For these courgettes to reach England, there are people who have suffered a lot Yousef, El Ejido worker

Majat is stuck there too – distraught at the way her life has turned out, she tells me “we live like animals.”

Their story is echoed by Yousef.

It’s not his real name. He’s hiding his identity using the mask and safety goggles he’s forced to pay for himself for protection against pesticides while working in the greenhouses, because he says: “the boss sprays pesticide when people are working.”

Workers who dare to complain face being blacklisted he alleges: “anyone that doesn’t want to work with the pesticides and poison. The boss writes that person down on a list.”

Read more: What's the real cost of your salad?

He works for a Spanish company that imports vegetables to Europe including to us in the UK.

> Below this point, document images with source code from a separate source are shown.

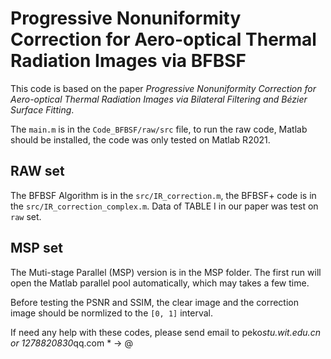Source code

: # Progressive Nonuniformity Correction for Aero-optical Thermal Radiation Images via BFBSF

This code is based on the paper *Progressive Nonuniformity Correction for Aero-optical Thermal Radiation Images via Bilateral Filtering and Bézier Surface Fitting*.

The `main.m` is in the `Code_BFBSF/raw/src` file, to run the raw code, Matlab should be installed, the code was only tested on Matlab R2021. 

## RAW set
The BFBSF Algorithm is in the `src/IR_correction.m`, the BFBSF+ code is in the `src/IR_correction_complex.m`. Data of TABLE I in our paper was test on `raw` set.

## MSP set
The Muti-stage Parallel (MSP) version is in the MSP folder. The first run will open the Matlab parallel pool automatically, which may takes a few time.


Before testing the PSNR and SSIM, the clear image and the correction image should be normlized to the `[0, 1]` interval.

If need any help with these codes, please send email to peko*stu.wit.edu.cn or 1278820830*qq.com * -> @
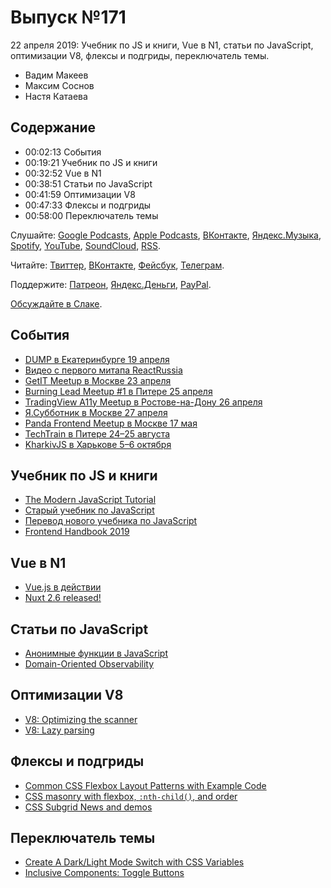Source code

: # Выпуск №171

22 апреля 2019: Учебник по JS и книги, Vue в N1, статьи по JavaScript, оптимизации V8, флексы и подгриды, переключатель темы.

- Вадим Макеев
- Максим Соснов
- Настя Катаева

## Содержание

- 00:02:13 События
- 00:19:21 Учебник по JS и книги
- 00:32:52 Vue в N1
- 00:38:51 Статьи по JavaScript
- 00:41:59 Оптимизации V8
- 00:47:33 Флексы и подгриды
- 00:58:00 Переключатель темы

Слушайте: [Google Podcasts](https://podcasts.google.com/?feed=aHR0cHM6Ly93ZWItc3RhbmRhcmRzLnJ1L3BvZGNhc3QvZmVlZC8), [Apple Podcasts](https://podcasts.apple.com/podcast/id1080500016), [ВКонтакте](https://vk.com/podcasts-32017543), [Яндекс.Музыка](https://music.yandex.ru/album/6245956), [Spotify](https://open.spotify.com/show/3rzAcADjpBpXt73L0epTjV), [YouTube](https://www.youtube.com/playlist?list=PLMBnwIwFEFHcwuevhsNXkFTcadeX5R1Go), [SoundCloud](https://soundcloud.com/web-standards), [RSS](https://web-standards.ru/podcast/feed/).

Читайте: [Твиттер](https://twitter.com/webstandards_ru), [ВКонтакте](https://vk.com/webstandards_ru), [Фейсбук](https://www.facebook.com/webstandardsru), [Телеграм](https://t.me/webstandards_ru).

Поддержите: [Патреон](https://www.patreon.com/webstandards_ru), [Яндекс.Деньги](https://money.yandex.ru/to/41001119329753), [PayPal](https://www.paypal.me/pepelsbey).

[Обсуждайте в Слаке](http://slack.web-standards.ru/).

## События

- [DUMP в Екатеринбурге 19 апреля](https://dump-conf.ru/)
- [Видео с первого митапа ReactRussia](https://www.youtube.com/playlist?list=PLWvK_bLQje9gJqFfd8k31pK3WGzuI8grP)
- [GetIT Meetup в Москве 23 апреля](https://getitcommunity.com/)
- [Burning Lead Meetup #1 в Питере 25 апреля](https://burning-lead.timepad.ru/event/951994/)
- [TradingView A11y Meetup в Ростове-на-Дону 26 апреля](https://vk.com/wall-96504582_353)
- [Я.Субботник в Москве 27 апреля](https://events.yandex.ru/events/yasubbotnik/27-april-2019/)
- [Panda Frontend Meetup в Москве 17 мая](http://panda-meetup.ru/msk-frontend-meetup-2)
- [TechTrain в Питере 24–25 августа](https://techtrain.ru/)
- [KharkivJS в Харькове 5–6 октября](http://kharkivjs.org/)

## Учебник по JS и книги

- [The Modern JavaScript Tutorial](https://javascript.info/)
- [Старый учебник по JavaScript](https://javascript.ru/)
- [Перевод нового учебника по JavaScript](https://github.com/javascript-tutorial/ru.javascript.info)
- [Frontend Handbook 2019](https://frontendmasters.com/books/front-end-handbook/2019/)

## Vue в N1

- [Vue.js в действии](https://www.piter.com/collection/all/product/vuejs-v-deystvii)
- [Nuxt 2.6 released!](https://github.com/nuxt/nuxt.js/releases/tag/v2.6.0)

## Статьи по JavaScript

- [Анонимные функции в JavaScript](https://medium.com/p/ff6b9ba85de0)
- [Domain-Oriented Observability](https://martinfowler.com/articles/domain-oriented-observability.html)

## Оптимизации V8

- [V8: Optimizing the scanner](https://v8.dev/blog/scanner)
- [V8: Lazy parsing](https://v8.dev/blog/preparser)

## Флексы и подгриды

- [Common CSS Flexbox Layout Patterns with Example Code](https://tobiasahlin.com/blog/common-flexbox-patterns/)
- [CSS masonry with flexbox, `:nth-child()`, and order](https://tobiasahlin.com/blog/masonry-with-css/)
- [CSS Subgrid News and demos](https://rachelandrew.co.uk/archives/2019/04/16/css-subgrid-news-and-demos/)

## Переключатель темы

- [Create A Dark/Light Mode Switch with CSS Variables](https://dev.to/ananyaneogi/create-a-dark-light-mode-switch-with-css-variables-34l8)
- [Inclusive Components: Toggle Buttons](https://inclusive-components.design/toggle-button/)
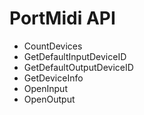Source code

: # PortMidi API

* CountDevices
* GetDefaultInputDeviceID
* GetDefaultOutputDeviceID
* GetDeviceInfo
* OpenInput
* OpenOutput
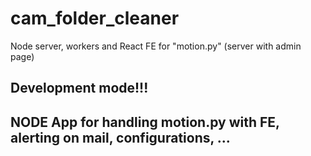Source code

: # cam_folder_cleaner
Node server, workers and React FE for "motion.py" (server with admin page)

## Development mode!!!

## NODE App for handling motion.py with FE, alerting on mail, configurations, ...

“For these courgettes to reach England, there are people who have suffered a lot,” he says.

Yousef says conditions in El Ejido do improve – but only briefly – when an English inspection team is due to arrive: “we have toilets, but when inspections take place, it has toilet paper, it has water, it has soap and everything.

“But when the inspection is over, someone comes and takes everything – until the next visit,” he says.

‘No accountability’

Forty thousand farmers grow crops under plastic at El Ejido.

I met Jose, who grows peppers. He says working conditions on his farm are good, but it’s not the same for all: “I admit there are very bad working conditions for the people that work here. More working hours, less pay and no contracts”

And, he adds, the authorities turn a blind eye: “everybody does it. It’s not seen as a bad thing. There is no accountability. There are no inspections. And the government doesn’t care about this, everybody knows it.”

Shattered dreams

In work, or out of work, at El Ejido many regret the choices that brought them here.

Sadie fled war in Mali and made the hazardous journey across the Sahara and the Mediterranean to improve his lot.

Now he’s up at dawn, leaving the squalid home he shares with eight others, to look for work. Since he arrived three months ago, he’s had just two days of employment. His hopes of a better life are being undermined by lack of money.

He tells me: “I didn’t know about the work conditions in Spain. If I’d have know, I wouldn’t have come.”

We are happy to make clear that the allegations above do not relate to the Agroherni Group (referred to in another report broadcast on April 15).